De blokbeveiliging in de wokkels is nog niet gereed, dus ik moet nog even handmatig er voor zorgen dat ik geen twee treinen laat botsen. Het roestrijden is inmiddels gebeurd, de treinen rijden aardig door. Er zijn nog wel een paar plekken waar de treinen bijna altijd ontsporen of wagons verliezen, daar moeten nog heel wat testritjes en subtiele railbuigingen aan worden besteed. Ook het bijstellen van de hellingen op de schroefdraden, daar moet nog het nodige aan gebeuren om te zorgen dat de treinen de hellingen wel op kunnen en het een mooi glooiend geheel wordt: Nu zijn er nog wat steile en vlakke stukken niet helemaal in evenwicht.

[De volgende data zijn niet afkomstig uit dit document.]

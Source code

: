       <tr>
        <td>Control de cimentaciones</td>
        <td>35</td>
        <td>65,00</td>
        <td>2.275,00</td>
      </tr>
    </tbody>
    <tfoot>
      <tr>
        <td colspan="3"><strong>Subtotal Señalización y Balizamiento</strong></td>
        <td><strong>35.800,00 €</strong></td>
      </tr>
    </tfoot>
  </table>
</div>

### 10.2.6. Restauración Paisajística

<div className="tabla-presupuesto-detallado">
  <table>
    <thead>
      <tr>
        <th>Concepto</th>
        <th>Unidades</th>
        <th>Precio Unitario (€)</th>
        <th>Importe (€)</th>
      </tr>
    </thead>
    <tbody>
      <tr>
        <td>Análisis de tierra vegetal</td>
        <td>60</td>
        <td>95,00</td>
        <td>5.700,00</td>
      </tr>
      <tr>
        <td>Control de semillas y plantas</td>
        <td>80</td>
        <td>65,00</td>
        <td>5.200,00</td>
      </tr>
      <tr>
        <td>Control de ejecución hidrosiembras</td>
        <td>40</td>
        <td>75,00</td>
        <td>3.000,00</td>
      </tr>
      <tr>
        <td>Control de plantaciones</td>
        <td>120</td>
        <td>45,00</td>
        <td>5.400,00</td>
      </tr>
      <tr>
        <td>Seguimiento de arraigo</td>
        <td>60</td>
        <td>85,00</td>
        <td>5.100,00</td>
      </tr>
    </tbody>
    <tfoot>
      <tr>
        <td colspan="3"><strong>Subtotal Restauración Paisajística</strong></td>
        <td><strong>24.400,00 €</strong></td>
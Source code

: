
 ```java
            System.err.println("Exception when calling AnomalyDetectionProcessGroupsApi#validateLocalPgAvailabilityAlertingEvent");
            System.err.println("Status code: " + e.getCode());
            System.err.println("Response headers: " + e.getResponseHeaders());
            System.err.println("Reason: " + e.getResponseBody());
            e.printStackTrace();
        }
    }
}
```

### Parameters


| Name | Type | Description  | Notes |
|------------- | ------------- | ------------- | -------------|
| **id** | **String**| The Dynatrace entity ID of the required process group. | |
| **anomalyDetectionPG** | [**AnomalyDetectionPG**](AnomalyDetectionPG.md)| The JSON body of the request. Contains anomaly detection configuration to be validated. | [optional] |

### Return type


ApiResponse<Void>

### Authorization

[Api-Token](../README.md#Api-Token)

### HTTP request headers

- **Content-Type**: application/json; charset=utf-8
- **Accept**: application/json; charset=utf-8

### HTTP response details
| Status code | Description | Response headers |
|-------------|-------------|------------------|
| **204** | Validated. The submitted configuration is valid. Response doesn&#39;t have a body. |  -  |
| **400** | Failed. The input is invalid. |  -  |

Dus nu: Testritten, testritten, testritten, en subtiele tuning van de infra. Net zo lang totdat ik er voldoende vertrouwen in heb om aan de volgende stap te beginnen: Het wegverkeer er in. En parallel aan de testritten de wokkels onder blokbeveiliging brengen.

Kortom, de eerste ritten zijn gereden!

Geplaatst in Uncategorized | Een reactie plaatsen

Wegverkeer: Het principe

Op de baan gaat in de uiteindelijke vorm ook nog sprake zijn van wegverkeer dat echt moet gaan rijden. Op dit moment zijn een bus en een vrachtwagen voorzien die vanuit het hoofdstation in het dal naar het bergstation op de westelijke wokkel zullen gaan rijden.

Dit is gebaseerd op het faller car systeem, dat zijn autootjes die als maar door rijden en met een magneetje onder de sturende voorwielen een metalen draad volgen die onder het wegdek is weggewerkt. De accu en aandrijving zitten in het autootje zelf, zodat er dus geen voeding vanaf de baan nodig is.

Voor mijn baan maak ik geen gebruik van de standaard rijdraad die door Faller voorzien is, maar van een magneetstrip. Dit zorgt voor een sterkere aantrekkingskracht tussen het autootje en de te volgen koers: Autootjes die gebruik maken van de normale rijdraad raken nog wel eens “de draad kwijt”, en hobbelen zo volkomen autonoom en willekeurig van de baan af tegen het eerste beste obstakel aan.

De autootjes hebben ook een reed schakelaar, die met een magneet onder de baan open getrokken kan worden. Dan opent de schakelaar in de auto, en de auto stopt. Het is dus een kunst om op de juiste plekken in de baan beweegbare mageneten te verwerken, die je op afstand wel of niet onder de reedschakelaar van de auto kan bewegen. Magneet er onder, auto stopt. Magneet weer weg, auto rijdt weer door.

Met gebruikmaking van die principes heb ik dus bedacht dat de twee autootjes over 1 enkele rijdraad heen en weer gaan rijden. Op de stations komen de autoos stil te staan onder een beweegbare magneet. Met die magneet kan ik zelf, met een schakelaartje op het schakelpaneel, sturen wanneer een auto van het station vertrekt.

Het piece de resistance is een passeerplek: Omdat beide autoos over hetzelfde traject op en neer rijden, moet de auto die omhoog rijdt de auto die naar beneden rijdt kunnen passeren. Dus komt er een automatische passeerplaats, waar de autoos op elkaar wachten. Uiteraard automatisch gestuurd, zodat dit passeer process zonder handmatig ingrijpen gebeurt. Dat gaat er magisch uitzien!